Uitgewerkte cursustekst gebaseerd op de college-aantekeningen van de cursus Algemene Genetica, specifiek het deel van Kevin Verstrepen over Moleculaire Genetica. Deze uitgebreide tekst bevat alle informatie die op de slides is behandeld, aangevuld met extra notities uit de lessen. Het document is o...
Planning
• Op 17/3 en 24/3 mogelijk geen les
• Op 23/3 mogelijk extra les 9-11u30 in 200G 00.06 / online
• Vanaf 31/3: deel II; Nico.

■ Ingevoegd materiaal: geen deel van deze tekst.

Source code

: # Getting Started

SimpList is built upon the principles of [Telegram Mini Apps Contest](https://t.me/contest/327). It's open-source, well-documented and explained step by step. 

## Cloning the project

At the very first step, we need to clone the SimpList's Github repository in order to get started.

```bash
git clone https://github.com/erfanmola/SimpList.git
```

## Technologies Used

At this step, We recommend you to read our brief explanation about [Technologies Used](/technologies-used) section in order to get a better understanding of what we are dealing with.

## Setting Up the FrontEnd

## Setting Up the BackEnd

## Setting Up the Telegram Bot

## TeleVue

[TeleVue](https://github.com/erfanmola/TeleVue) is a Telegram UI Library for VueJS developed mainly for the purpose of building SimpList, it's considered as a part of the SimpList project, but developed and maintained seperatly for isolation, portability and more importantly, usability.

De Storme
Examen
• Schriftelijk examen
• Te kennen: Alles wat in de les werd behandeld (slides + bijhorende stukken in het handboek (Berg, Tymoczko,
Stryer)
• Figuren en (belangrijke) structuren kunnen tekenen: EEN SET GOEDE KLEURPLOTEN MEENEMEN!!!!!

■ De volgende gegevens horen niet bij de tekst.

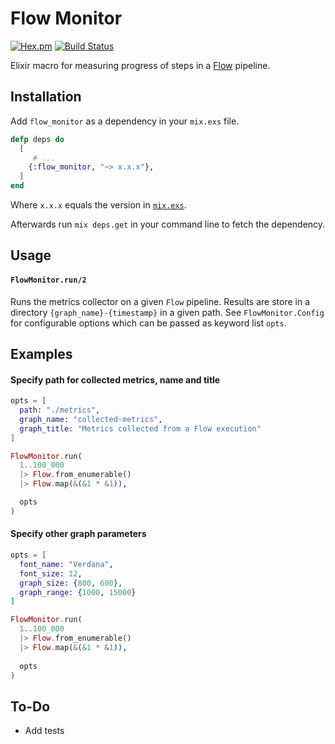# Flow Monitor

[![Hex.pm](https://img.shields.io/hexpm/v/flow_monitor.svg)](https://hex.pm/packages/flow_monitor)
[![Build Status](https://travis-ci.org/mpraski/flow-monitor.svg?branch=master)](https://travis-ci.org/mpraski/flow-monitor)

Elixir macro for measuring progress of steps in a [Flow](https://hexdocs.pm/flow/Flow.html) pipeline.

## Installation

Add `flow_monitor` as a dependency in your `mix.exs` file.

```elixir
defp deps do
  [
     # ...
    {:flow_monitor, "~> x.x.x"},
  ]
end
```

Where `x.x.x` equals the version in [`mix.exs`](mix.exs).

Afterwards run `mix deps.get` in your command line to fetch the dependency.

## Usage

#### `FlowMonitor.run/2`

Runs the metrics collector on a given `Flow` pipeline.
Results are store in a directory `{graph_name}-{timestamp}` in a given path.
See `FlowMonitor.Config` for configurable options which can be passed as keyword list `opts`.

## Examples

#### Specify path for collected metrics, name and title

```elixir
opts = [
  path: "./metrics",
  graph_name: "collected-metrics",
  graph_title: "Metrics collected from a Flow execution"
]

FlowMonitor.run(
  1..100_000
  |> Flow.from_enumerable()
  |> Flow.map(&(&1 * &1)),

  opts
)
```

#### Specify other graph parameters

```elixir
opts = [
  font_name: "Verdana",
  font_size: 12,
  graph_size: {800, 600},
  graph_range: {1000, 15000}
]

FlowMonitor.run(
  1..100_000
  |> Flow.from_enumerable()
  |> Flow.map(&(&1 * &1)),
  
  opts
)
```

## To-Do

 - Add tests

• Vragen komen niet uitsluitend van de lijst met vragen die verspreid wordt door LBK
• Sommige vragen vereisen combinatie en interpretatie van verschillende delen van de cursus
• Slaagpercentage boven het gemiddelde
Overzicht cursus
• Genetica = erfelijkheidsleer
- “Klassieke” genetica = beschrijving van de overerving van eigenschappen → De Storme
- “Moleculaire” genetica = beschrijving van de onderliggende moleculaire mechanismen → Verstrepen
• Vier delen:
1. Hoe wordt genetische informatie gekopieerd (H28)

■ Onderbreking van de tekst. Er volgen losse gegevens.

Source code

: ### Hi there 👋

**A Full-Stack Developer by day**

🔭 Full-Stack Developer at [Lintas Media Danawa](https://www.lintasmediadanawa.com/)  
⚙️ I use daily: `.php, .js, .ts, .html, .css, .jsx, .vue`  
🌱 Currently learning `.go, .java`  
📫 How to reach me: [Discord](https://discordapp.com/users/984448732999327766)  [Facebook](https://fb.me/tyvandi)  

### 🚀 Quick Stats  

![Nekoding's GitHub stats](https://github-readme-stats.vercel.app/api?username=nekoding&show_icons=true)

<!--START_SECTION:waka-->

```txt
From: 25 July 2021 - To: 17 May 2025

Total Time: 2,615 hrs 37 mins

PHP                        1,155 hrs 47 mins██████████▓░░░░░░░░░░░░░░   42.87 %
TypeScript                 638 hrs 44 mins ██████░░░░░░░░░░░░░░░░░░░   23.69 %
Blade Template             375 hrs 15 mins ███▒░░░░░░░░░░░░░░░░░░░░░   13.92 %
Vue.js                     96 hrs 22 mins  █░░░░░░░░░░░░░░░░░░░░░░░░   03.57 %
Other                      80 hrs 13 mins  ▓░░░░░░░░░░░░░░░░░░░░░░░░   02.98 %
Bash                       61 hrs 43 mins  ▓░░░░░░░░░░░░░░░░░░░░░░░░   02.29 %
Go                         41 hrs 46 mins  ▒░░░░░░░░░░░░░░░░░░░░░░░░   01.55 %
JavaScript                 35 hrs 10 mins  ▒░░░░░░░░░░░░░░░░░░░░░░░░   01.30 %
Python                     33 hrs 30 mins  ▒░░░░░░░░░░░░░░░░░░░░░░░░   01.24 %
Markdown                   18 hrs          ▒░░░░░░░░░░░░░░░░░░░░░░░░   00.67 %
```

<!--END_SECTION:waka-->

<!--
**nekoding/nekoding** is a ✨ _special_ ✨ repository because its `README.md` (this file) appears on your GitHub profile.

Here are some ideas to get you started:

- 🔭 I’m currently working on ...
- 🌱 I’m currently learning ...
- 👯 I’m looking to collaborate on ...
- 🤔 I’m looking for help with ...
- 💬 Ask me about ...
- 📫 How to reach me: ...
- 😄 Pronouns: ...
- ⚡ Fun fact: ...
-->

2. Hoe wordt genetische informatie “gelezen” (omgezet in eigenschappen)?
(transcriptie H29 + translatie H30)
3. Hoe wordt de lezing van genetische informatie gereguleerd? (genregulatieH31)
4. Epigenetica (H31 + extra)
1
Kirsten Van Gils (2021)
,DEEL 1: HOE WORDT GENETISCHE INFORMATIE GEKOPIEERD?
IN HANDBOEK:
H29: DNA REPLICATION, REPAIR, AND RECOMBINATION
0. DNA
0.1. ‘Geschiedenis’ van DNA
Pas in de jaren 40 ervan overtuigd geraakt dat DNA de drager is van de erfelijke informatie. In de vroege jaren
1900 al veel biochemie onderzoek. Verschillende bestandsdelen in de kern onderzocht wist dat er eiwitten, 20
aminozuren en DNA waren. Ging erop dat moment dat eiwitten de drager was van erfelijke informatie omdat dit
een alfabet is van 20 letters. Terwijl DNA heeft een alfabet van 4 letters. Het lijkt logischer om een complexe cel
te beschrijven met 20 letters. Toch was het verkeerd! Dit geeft echter aan waarom het zo lang had geduurd
voordat men dit had uitgevlooid.
• “the transforming principle”
- Griffith 1928 & Avery, Mc. Leod and Mc. Carty, 1944
- Transformatie van pneumococci
- Griffith: twee soorten van pneumococci geïsoleerd,
ruwe/gladde variant. De gladde variant is de ruwe met een
polysacharide laag. De gladde varianten zijn gevaarlijk, omdat
het immuunsysteem hier niet goed een aangrijpingspunt op
vind. Een muis sterft wanneer ze hiermee geïnfecteerd wordt.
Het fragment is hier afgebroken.